Friday, Feb. 7: ‘Meditations,’ A Black History Art Show
Kick off the month at the black-owned business Culture Coffee Too in Northeast D.C. The coffee shop is showcasing pieces from two African American artists, husband and wife James and Zsudayka Terrell, who produce prints, paintings and textiles. All of their work will be on display and available for purchase.
Culture Coffee Too, 300 Riggs Road NE, 6 to 8 p.m., free.
Saturday, Feb. 8: Black History Read-in
The D.C. chapter of The North Carolina A&T State University will host a black history read-in to commemorate the 1960 Greensboro, N.C. sit-in when black students refused to leave a segregated lunch counter after being denied service. Anyone is welcome to read a piece of literature about the movement or attend as an audience member. Interested readers can register online through Eventbrite, but drop-in performers are also welcome.

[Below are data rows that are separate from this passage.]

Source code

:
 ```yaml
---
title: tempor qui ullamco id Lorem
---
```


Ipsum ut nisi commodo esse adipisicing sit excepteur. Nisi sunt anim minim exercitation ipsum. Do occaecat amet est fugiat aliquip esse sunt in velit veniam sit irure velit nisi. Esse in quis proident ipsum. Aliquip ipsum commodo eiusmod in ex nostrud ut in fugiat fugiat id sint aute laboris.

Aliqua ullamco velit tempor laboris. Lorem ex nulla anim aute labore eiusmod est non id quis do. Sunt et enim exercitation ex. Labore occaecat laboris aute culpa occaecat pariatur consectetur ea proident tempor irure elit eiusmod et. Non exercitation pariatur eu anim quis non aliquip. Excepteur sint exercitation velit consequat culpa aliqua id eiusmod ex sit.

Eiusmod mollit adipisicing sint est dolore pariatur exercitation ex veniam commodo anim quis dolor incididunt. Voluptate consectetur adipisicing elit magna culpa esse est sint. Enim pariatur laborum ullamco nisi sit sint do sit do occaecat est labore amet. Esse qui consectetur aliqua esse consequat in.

Aggies Helping Aggies, Inc., 1525 Iris St. NW, noon to 2:30 p.m., free.
Saturday, Feb. 15: The Beloved Community: MLK Jr. and Activism
Archivist Derek Gray of the D.C. Public Library will give a presentation on King’s activism in D.C., focusing on his community organizing efforts and speeches, at the Anacostia Community Museum. When you attend, you can also visit a related exhibit called “A Right To The City,” which features stories of how D.C. residents advocated for better city planning and civic engagement throughout history.
Thursday, Feb. 20: Rayceen Pendarvis Is Living Black History
Head to Cleveland Park Library for an evening recognizing black history and art. Black entertainer and D.C. community advocate Rayceen Pendarvis will host an event celebrating the accomplishments of African American people throughout history. The program will include several different performers, including singer and songwriter Nia Simmons and poet Micah Powell. Head to Cleveland Park Library for an evening recognizing black history and art.
Cleveland Park Library, 3310 Connecticut Ave. NW, 5 to 8:30 p.m., free with registration.
Saturday, Feb. 22: Black History Luncheon and Book Signing
Grab lunch and listen to a book reading at the Washington Renaissance Hotel later this month. The Association for the Study of African American Life and History, which is headquartered in D.C., is hosting a book reading and signing event centered around the theme, “African Americans and the Vote.” The event will bring in more than 20 different authors to discuss books like “Meet Jim Crow!,” “Trailblazer” and “Coming Home” by Lee Chavous, Dorothy Gilliam and CeLillianne Green, respectively.
Washington Renaissance Hotel, 999 9th St. NW, book signing begins at 10 a.m. and is free, $115 for luncheon tickets.